Copy every line of the records that includes the word "folder".

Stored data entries
....

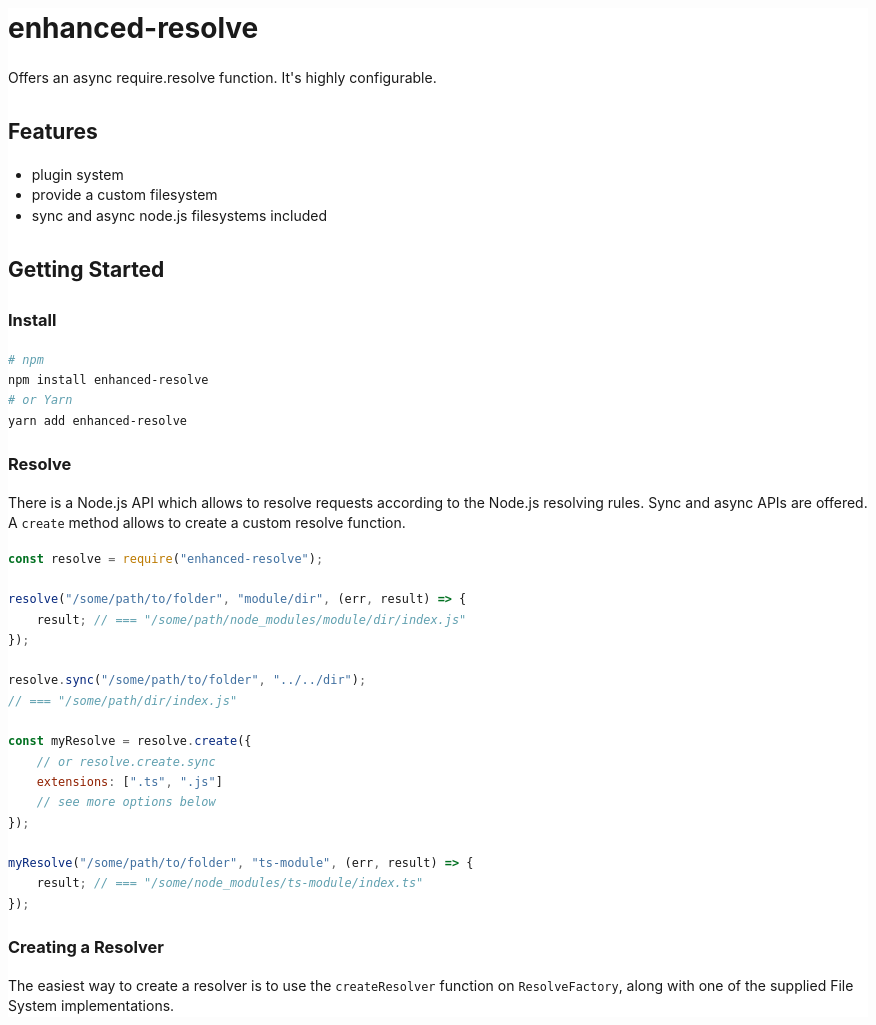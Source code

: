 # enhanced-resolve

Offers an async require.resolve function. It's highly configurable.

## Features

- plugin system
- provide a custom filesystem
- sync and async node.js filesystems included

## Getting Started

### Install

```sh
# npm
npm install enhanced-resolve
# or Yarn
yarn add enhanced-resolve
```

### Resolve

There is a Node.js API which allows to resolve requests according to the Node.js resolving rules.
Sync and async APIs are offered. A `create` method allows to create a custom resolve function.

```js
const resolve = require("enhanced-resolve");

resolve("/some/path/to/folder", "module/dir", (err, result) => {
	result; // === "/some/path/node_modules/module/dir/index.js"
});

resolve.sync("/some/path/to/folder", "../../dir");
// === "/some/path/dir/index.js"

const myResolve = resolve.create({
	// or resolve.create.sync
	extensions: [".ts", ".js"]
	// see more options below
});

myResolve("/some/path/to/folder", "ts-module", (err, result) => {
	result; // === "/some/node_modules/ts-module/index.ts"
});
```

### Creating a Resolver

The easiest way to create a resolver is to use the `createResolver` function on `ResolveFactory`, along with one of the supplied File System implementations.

....

#### TASK RESPONSE:
resolve("/some/path/to/folder", "module/dir", (err, result) => {
resolve.sync("/some/path/to/folder", "../../dir");
myResolve("/some/path/to/folder", "ts-module", (err, result) => {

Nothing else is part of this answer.